*THE TASK*:
In the entries below, the line with "<ol>cd Ruby/bloggy</ol>" marks the start. Return it and every following line exactly, ending with the last.

*Rendered images with source text*:

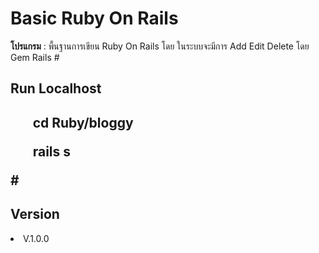 # Basic Ruby On Rails

<b>โปรแกรม</b> : พื้นฐานการเขียน Ruby On Rails โดย ในระบบจะมีการ Add Edit Delete โดย Gem Rails
#<h2>Run Localhost<h2>
<ol>cd Ruby/bloggy</ol>
<ol>rails s</ol><!-- Run Server -->
#<h2> Version</h2>
<li>V.1.0.0</li>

*ANSWER TO THE EXERCISE*:
<ol>cd Ruby/bloggy</ol>
<ol>rails s</ol><!-- Run Server -->
#<h2> Version</h2>
<li>V.1.0.0</li>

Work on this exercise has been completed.